L’epistemologia da Popper a Quine

I problemi lasciati irrisolti dall’approccio verificazionista degli empiristi di diversa estrazione vengono affrontati e (apparentemente) risolti dall’approccio “fallibilista” o “falsificazionista” di Karl R. Popper.

Cfr, cap. 13, §3, pp. 366-68 (fino a Critica dello storicismo esclusa).

Tale approccio viene criticato e superato da Thomas Kuhn  (cap. 13, § 4, pp. 370-71) che sviluppa la sua epistemologia delle rivoluzioni scientifiche.
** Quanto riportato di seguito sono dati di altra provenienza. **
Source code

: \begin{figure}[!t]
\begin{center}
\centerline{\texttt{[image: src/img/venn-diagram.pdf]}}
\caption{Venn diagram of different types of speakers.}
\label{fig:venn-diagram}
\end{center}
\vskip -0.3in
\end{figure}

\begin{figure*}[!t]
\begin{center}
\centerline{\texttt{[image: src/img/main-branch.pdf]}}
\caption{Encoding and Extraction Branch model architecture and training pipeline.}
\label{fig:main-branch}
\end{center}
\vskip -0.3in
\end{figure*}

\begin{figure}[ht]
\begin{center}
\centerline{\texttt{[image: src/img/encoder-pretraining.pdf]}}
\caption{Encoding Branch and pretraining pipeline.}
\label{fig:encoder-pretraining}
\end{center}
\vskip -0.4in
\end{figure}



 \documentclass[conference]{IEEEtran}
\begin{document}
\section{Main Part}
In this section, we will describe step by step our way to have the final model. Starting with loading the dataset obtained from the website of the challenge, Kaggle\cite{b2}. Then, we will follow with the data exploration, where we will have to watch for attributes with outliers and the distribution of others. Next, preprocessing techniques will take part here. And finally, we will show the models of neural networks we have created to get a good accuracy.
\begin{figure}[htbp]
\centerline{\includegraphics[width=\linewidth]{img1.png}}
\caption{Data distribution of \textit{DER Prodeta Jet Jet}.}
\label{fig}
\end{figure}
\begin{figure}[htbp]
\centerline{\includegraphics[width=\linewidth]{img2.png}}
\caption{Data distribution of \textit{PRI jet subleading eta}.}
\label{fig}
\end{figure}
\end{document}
Ma neppure Kuhn, a ben vedere, risolve il problema di stabilire il grado di verisimiglianza o progressività di una teoria scientifica (o di un paradigma), dal momento che nella sua prospettiva, contro il buon senso (che suggerirebbe che le teorie più recenti siano anche migliori di quelle più antiche e tali siano anche i paradigmi più recenti) si dà progresso solo all’interno di un determinato paradigma, ma non tra un paradigma e un altro.

Un tentativo di fissare un grado di maggiore o minore verisimiglianza di una teoria su basi probabilistiche è quello bayesiano, a sua volta sottoposto a critica da Popper che, ispirandosi tuttavia ai bayesiani, suggerisce a sua volta il criterio basato sul rapporto tra teorie nuove e “conoscenza di sfondo”.

Cfr. la pagina del volume di Giorello sull’approccio bayesiano e quella sulla critica di Popper al medesimo (entrambe da raddrizzare).

Ma anche la soluzione di Popper non sembra reggere se ci disponiamo nella prospettiva aperta da Imre Lakatos e dalla sua metodologia dei programmi di ricerca.

Cfr. la pagina del volume di Giorello sull’approccio di Lakatos e cap. 13, § 4, pp. 371-72.

A questo punto sembra che, grazie soprattutto a Popper e Lakatos, l’epistemologia contemporanea ci abbia consegnato:

  1. un criterio di demarcazione tra scienza e non scienza (la falsificabilità delle teorie, cioè la possibilità di controllare le loro conseguenze empiriche);
  2. un criterio di progressività tra teorie scientifiche (il fatto che una teoria generi un “contenuto empirico indipendente” maggiore di un’altra, cioè consenta di risolvere più rompicapi).

Disgraziatamente sembra che approfondendo ulteriormente questi criteri essi non reggano a un esame critico, come quello a cui essi vengono sottoposti da Feyerabend e Quine.

In particolare appare non così facile distinguere in una teoria scientifica la componente teorica da quella empirica (osservativa), che è a sua volta impregnata di teoria (costituisce sempre un’interpretazione dei fenomeni), col risultato che diventa difficile distinguere una teoria scientifica da una “visione” filosofica o religiosa che interpreta in un determinato modo l’esperienza (viene meno il criterio di demarcazione, almeno come criterio rigido); inoltre la caratteristica “serendipity” a cui è soggetta la ricerca scientifica (il fatto che spesso si trovi quello che non si cercava e che vecchi paradigmi tornino inopinatamente d’attualità) getta ombre su qualsiasi possibile criterio di progressività (cioè di preferibilità tra teoria diverse).